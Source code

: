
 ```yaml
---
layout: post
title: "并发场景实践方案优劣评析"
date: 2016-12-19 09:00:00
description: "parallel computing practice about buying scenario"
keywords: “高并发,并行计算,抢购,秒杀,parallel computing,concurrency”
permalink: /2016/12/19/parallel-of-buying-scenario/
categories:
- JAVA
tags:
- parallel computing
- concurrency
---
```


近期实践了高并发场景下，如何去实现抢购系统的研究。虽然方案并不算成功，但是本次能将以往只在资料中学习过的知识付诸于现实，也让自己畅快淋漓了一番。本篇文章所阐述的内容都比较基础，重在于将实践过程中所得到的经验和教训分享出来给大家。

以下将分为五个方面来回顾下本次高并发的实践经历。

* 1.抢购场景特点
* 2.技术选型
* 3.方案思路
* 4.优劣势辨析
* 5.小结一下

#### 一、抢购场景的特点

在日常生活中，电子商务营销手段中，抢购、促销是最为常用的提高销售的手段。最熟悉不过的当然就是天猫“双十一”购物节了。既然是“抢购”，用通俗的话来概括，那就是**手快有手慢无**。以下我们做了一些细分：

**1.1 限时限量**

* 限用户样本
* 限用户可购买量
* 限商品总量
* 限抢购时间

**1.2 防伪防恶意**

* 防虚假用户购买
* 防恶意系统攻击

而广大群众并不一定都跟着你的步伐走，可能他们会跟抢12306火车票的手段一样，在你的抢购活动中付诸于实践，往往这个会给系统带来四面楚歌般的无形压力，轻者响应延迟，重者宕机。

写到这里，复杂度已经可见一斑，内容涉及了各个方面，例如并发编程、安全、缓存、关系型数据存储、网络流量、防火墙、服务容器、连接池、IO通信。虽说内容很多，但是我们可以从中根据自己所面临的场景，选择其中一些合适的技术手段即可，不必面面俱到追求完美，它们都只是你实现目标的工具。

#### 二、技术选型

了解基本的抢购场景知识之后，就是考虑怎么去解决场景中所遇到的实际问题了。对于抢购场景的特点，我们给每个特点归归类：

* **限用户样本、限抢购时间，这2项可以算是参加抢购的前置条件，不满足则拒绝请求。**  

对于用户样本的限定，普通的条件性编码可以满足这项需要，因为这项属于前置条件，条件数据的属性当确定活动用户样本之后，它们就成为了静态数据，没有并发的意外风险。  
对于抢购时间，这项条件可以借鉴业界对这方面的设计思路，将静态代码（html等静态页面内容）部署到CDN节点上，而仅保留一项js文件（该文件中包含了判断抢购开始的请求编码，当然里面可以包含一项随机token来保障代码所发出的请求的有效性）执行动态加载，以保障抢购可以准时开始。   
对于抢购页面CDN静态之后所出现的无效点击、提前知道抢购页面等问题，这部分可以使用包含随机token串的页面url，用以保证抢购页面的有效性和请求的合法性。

☆ ☆ ☆ ☆ ☆ ☆ ☆

• _About this exercise_
Write the entries out once more, exactly as given.

• _Written solution_
Source code

:
 ```yaml
---
layout: post
title: "并发场景实践方案优劣评析"
date: 2016-12-19 09:00:00
description: "parallel computing practice about buying scenario"
keywords: “高并发,并行计算,抢购,秒杀,parallel computing,concurrency”
permalink: /2016/12/19/parallel-of-buying-scenario/
categories:
- JAVA
tags:
- parallel computing
- concurrency
---
```


近期实践了高并发场景下，如何去实现抢购系统的研究。虽然方案并不算成功，但是本次能将以往只在资料中学习过的知识付诸于现实，也让自己畅快淋漓了一番。本篇文章所阐述的内容都比较基础，重在于将实践过程中所得到的经验和教训分享出来给大家。

以下将分为五个方面来回顾下本次高并发的实践经历。

* 1.抢购场景特点
* 2.技术选型
* 3.方案思路
* 4.优劣势辨析
* 5.小结一下

#### 一、抢购场景的特点

在日常生活中，电子商务营销手段中，抢购、促销是最为常用的提高销售的手段。最熟悉不过的当然就是天猫“双十一”购物节了。既然是“抢购”，用通俗的话来概括，那就是**手快有手慢无**。以下我们做了一些细分：

**1.1 限时限量**

* 限用户样本
* 限用户可购买量
* 限商品总量
* 限抢购时间

**1.2 防伪防恶意**

* 防虚假用户购买
* 防恶意系统攻击

而广大群众并不一定都跟着你的步伐走，可能他们会跟抢12306火车票的手段一样，在你的抢购活动中付诸于实践，往往这个会给系统带来四面楚歌般的无形压力，轻者响应延迟，重者宕机。

写到这里，复杂度已经可见一斑，内容涉及了各个方面，例如并发编程、安全、缓存、关系型数据存储、网络流量、防火墙、服务容器、连接池、IO通信。虽说内容很多，但是我们可以从中根据自己所面临的场景，选择其中一些合适的技术手段即可，不必面面俱到追求完美，它们都只是你实现目标的工具。

#### 二、技术选型

了解基本的抢购场景知识之后，就是考虑怎么去解决场景中所遇到的实际问题了。对于抢购场景的特点，我们给每个特点归归类：

* **限用户样本、限抢购时间，这2项可以算是参加抢购的前置条件，不满足则拒绝请求。**  

对于用户样本的限定，普通的条件性编码可以满足这项需要，因为这项属于前置条件，条件数据的属性当确定活动用户样本之后，它们就成为了静态数据，没有并发的意外风险。  
对于抢购时间，这项条件可以借鉴业界对这方面的设计思路，将静态代码（html等静态页面内容）部署到CDN节点上，而仅保留一项js文件（该文件中包含了判断抢购开始的请求编码，当然里面可以包含一项随机token来保障代码所发出的请求的有效性）执行动态加载，以保障抢购可以准时开始。   
对于抢购页面CDN静态之后所出现的无效点击、提前知道抢购页面等问题，这部分可以使用包含随机token串的页面url，用以保证抢购页面的有效性和请求的合法性。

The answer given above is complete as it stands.